● **Problem details**
Among the entries below, find the lines with "will" and copy them.

Dataset excerpts Start Marker

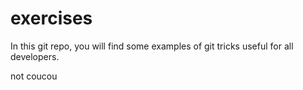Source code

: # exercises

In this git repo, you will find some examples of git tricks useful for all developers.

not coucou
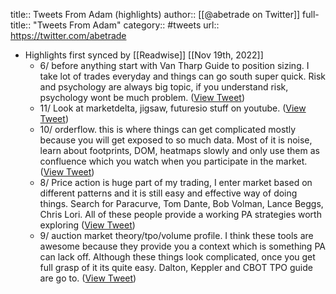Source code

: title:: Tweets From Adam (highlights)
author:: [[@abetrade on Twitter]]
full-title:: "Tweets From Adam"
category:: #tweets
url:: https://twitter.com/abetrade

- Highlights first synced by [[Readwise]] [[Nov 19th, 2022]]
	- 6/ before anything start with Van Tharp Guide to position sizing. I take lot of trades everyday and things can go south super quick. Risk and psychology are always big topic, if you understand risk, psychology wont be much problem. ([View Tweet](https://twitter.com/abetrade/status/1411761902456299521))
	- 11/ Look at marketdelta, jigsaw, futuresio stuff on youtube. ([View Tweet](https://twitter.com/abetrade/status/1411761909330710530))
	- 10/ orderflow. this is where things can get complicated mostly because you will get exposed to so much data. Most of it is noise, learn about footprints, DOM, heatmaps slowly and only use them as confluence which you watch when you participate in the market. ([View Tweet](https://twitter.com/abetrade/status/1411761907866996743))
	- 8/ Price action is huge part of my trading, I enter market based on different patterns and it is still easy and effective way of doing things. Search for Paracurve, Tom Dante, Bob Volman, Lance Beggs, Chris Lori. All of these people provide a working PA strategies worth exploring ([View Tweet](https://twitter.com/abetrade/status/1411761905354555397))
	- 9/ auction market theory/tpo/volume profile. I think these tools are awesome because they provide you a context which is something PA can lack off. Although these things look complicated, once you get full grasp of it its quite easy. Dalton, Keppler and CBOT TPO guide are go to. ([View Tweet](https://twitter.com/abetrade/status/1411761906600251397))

Dataset excerpts End Marker
Dataset excerpts Start Marker

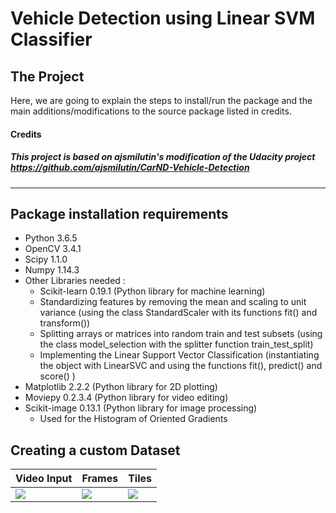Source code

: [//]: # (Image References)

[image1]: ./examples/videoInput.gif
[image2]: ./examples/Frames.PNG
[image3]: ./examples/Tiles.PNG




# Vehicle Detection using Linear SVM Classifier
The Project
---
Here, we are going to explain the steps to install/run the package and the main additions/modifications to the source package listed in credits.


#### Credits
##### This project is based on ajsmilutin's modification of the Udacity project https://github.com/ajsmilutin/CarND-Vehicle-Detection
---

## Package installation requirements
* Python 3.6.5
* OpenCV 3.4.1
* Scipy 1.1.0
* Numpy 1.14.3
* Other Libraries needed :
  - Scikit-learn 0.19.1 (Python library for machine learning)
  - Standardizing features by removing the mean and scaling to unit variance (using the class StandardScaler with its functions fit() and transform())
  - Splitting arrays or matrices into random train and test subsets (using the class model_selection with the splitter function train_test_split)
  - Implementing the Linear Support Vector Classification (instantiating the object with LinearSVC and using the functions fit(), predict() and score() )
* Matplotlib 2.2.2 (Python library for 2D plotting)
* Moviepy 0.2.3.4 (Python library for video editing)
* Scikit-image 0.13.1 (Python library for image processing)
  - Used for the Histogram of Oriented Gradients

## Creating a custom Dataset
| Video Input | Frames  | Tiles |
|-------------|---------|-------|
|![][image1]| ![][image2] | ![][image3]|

Dataset excerpts End Marker

● **Solution**
In this git repo, you will find some examples of git tricks useful for all developers.
	- 10/ orderflow. this is where things can get complicated mostly because you will get exposed to so much data. Most of it is noise, learn about footprints, DOM, heatmaps slowly and only use them as confluence which you watch when you participate in the market. ([View Tweet](https://twitter.com/abetrade/status/1411761907866996743))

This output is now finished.